__Problem description__.
Your answer should hold each line of the material that contains the word "been".

__Exercise materials__.
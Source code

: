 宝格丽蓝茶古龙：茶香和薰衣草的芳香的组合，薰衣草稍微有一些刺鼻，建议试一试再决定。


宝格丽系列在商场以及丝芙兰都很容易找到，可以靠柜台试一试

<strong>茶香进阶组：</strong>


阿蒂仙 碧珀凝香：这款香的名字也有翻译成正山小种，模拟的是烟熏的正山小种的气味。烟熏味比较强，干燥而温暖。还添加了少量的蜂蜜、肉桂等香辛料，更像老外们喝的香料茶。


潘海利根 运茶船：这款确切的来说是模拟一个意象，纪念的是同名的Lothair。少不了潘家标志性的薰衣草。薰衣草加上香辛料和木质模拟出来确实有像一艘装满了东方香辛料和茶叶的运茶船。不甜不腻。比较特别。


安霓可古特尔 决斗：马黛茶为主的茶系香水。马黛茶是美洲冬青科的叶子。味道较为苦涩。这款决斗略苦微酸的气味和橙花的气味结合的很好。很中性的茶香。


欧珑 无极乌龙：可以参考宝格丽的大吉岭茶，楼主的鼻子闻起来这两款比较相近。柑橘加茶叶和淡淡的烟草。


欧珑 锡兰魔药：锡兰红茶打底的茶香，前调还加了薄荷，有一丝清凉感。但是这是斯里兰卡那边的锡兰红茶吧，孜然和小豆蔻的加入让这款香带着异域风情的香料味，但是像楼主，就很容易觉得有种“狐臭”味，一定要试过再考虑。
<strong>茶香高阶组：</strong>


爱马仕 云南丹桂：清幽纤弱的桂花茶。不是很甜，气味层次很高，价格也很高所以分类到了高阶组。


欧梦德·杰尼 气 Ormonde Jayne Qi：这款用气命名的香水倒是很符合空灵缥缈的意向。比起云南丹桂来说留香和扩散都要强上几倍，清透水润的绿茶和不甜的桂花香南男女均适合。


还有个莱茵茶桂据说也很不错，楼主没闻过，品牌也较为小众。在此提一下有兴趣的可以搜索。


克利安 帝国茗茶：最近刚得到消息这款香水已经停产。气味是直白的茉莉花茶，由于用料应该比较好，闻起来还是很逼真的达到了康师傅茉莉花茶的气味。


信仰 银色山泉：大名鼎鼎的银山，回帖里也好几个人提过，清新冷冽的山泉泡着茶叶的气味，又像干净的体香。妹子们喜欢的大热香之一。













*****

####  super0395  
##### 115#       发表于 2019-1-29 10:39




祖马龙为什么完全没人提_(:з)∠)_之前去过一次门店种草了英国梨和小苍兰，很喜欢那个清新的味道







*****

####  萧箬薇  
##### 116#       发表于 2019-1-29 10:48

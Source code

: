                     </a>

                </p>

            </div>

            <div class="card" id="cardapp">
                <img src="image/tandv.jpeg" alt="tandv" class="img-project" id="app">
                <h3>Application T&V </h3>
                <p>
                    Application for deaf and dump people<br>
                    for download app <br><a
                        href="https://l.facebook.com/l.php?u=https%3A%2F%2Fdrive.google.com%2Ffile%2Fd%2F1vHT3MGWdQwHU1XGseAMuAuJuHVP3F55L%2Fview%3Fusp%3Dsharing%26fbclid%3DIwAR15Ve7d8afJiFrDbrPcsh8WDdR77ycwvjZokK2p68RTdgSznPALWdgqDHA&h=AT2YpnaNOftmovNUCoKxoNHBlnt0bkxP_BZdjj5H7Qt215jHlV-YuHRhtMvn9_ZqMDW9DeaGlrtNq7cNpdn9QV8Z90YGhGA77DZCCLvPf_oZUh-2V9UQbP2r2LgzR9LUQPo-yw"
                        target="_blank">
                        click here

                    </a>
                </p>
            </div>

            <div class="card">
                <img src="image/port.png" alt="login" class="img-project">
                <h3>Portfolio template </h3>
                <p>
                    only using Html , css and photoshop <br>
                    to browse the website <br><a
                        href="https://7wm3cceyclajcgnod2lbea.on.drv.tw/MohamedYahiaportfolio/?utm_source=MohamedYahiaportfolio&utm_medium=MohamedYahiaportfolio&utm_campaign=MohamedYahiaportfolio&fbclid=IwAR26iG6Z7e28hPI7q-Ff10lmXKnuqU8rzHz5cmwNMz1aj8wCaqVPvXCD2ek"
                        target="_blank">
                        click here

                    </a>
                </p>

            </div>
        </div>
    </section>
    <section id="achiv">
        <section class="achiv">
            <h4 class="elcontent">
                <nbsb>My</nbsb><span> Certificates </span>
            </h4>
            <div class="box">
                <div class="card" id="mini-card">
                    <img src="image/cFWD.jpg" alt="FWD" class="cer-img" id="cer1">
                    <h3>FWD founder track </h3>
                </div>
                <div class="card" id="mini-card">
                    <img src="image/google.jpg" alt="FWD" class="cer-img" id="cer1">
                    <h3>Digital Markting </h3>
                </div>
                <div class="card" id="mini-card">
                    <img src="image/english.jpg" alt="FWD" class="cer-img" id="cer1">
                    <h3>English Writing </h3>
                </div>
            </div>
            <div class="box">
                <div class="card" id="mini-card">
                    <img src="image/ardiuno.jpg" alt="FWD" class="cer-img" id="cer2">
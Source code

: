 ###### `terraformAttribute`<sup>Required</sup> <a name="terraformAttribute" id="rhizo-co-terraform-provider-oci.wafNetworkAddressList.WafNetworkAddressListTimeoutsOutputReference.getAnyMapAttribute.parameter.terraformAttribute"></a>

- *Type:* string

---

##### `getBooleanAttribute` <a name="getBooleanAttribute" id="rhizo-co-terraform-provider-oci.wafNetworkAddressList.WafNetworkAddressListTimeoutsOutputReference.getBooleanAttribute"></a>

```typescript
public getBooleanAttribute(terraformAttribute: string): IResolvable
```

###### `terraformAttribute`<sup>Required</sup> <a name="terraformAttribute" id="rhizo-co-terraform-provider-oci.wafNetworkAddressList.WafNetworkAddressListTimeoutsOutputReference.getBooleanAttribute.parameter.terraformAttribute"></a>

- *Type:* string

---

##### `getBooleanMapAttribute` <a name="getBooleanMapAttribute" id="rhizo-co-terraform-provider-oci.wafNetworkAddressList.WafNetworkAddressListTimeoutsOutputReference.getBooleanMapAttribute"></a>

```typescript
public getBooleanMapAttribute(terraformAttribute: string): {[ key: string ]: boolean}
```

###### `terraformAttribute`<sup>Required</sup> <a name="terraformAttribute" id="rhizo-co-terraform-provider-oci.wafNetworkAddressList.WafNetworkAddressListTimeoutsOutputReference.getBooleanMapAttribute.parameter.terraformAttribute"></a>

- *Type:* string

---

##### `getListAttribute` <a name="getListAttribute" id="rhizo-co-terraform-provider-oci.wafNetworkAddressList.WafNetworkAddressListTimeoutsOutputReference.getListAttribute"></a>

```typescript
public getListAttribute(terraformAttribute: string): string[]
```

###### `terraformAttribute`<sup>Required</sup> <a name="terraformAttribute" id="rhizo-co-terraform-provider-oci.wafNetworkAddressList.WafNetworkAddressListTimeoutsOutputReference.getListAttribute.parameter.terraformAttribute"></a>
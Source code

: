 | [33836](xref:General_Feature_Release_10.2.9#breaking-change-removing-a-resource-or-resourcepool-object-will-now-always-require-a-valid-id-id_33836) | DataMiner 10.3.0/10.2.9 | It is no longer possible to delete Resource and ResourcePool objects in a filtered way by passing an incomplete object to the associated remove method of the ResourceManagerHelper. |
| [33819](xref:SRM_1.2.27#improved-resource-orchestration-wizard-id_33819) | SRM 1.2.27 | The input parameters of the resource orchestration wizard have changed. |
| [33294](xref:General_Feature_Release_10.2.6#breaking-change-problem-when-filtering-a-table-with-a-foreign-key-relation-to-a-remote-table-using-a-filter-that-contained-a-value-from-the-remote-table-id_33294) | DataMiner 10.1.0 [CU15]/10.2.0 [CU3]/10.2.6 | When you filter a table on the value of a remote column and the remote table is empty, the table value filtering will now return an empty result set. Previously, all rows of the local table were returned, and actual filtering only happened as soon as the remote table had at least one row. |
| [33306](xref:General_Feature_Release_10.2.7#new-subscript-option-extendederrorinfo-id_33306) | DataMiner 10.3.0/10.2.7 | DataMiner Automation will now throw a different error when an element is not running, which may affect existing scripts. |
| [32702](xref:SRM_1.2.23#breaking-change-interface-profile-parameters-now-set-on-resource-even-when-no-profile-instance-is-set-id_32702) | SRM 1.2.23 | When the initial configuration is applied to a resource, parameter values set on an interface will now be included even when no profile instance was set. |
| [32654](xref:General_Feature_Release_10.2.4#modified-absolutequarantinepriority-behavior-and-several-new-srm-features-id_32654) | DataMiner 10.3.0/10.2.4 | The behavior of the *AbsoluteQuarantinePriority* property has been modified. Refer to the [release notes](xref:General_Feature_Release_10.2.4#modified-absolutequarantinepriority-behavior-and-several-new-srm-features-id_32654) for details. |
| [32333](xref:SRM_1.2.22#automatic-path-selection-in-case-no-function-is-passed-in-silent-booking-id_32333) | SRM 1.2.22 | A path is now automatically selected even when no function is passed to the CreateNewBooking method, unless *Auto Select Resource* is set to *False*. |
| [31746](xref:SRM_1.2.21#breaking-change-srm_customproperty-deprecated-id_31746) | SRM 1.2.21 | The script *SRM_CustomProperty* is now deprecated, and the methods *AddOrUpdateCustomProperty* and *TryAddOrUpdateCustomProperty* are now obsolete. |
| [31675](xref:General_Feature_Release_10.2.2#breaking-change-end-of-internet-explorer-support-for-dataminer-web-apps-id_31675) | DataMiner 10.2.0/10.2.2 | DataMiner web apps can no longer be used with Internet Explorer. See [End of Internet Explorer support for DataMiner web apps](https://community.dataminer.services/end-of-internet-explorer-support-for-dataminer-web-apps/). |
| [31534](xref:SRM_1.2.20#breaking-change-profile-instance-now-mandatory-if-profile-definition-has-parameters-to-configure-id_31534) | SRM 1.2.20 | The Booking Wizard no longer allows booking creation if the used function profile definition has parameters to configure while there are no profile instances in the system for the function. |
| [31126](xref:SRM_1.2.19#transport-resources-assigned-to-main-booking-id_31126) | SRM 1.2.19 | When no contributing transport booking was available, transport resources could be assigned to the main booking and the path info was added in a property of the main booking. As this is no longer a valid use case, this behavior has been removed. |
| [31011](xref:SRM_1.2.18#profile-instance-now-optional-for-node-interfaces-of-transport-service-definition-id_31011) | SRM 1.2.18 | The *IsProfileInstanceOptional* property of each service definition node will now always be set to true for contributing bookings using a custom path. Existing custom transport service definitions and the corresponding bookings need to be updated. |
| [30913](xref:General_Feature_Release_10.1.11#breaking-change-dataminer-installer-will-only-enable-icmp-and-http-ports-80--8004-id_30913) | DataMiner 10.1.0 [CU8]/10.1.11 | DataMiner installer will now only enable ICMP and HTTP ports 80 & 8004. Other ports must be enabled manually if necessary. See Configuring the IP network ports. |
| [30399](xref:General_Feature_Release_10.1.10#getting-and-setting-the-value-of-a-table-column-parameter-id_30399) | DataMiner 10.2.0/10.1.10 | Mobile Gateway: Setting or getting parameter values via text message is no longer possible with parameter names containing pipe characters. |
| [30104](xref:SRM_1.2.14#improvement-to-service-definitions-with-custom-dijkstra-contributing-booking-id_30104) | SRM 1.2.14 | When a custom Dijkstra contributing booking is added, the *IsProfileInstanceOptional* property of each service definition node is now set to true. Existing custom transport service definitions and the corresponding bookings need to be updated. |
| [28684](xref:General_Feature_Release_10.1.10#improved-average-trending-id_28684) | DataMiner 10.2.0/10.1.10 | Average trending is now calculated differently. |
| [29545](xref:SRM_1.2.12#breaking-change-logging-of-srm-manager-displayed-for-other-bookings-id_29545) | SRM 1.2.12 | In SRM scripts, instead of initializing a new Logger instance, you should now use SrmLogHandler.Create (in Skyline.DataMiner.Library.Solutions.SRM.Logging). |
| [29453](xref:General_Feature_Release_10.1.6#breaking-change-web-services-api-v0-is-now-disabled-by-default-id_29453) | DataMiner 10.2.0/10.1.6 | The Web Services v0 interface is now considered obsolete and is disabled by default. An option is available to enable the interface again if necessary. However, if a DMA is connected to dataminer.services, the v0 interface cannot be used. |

__Exercise result__.
| [32654](xref:General_Feature_Release_10.2.4#modified-absolutequarantinepriority-behavior-and-several-new-srm-features-id_32654) | DataMiner 10.3.0/10.2.4 | The behavior of the *AbsoluteQuarantinePriority* property has been modified. Refer to the [release notes](xref:General_Feature_Release_10.2.4#modified-absolutequarantinepriority-behavior-and-several-new-srm-features-id_32654) for details. |
| [31126](xref:SRM_1.2.19#transport-resources-assigned-to-main-booking-id_31126) | SRM 1.2.19 | When no contributing transport booking was available, transport resources could be assigned to the main booking and the path info was added in a property of the main booking. As this is no longer a valid use case, this behavior has been removed. |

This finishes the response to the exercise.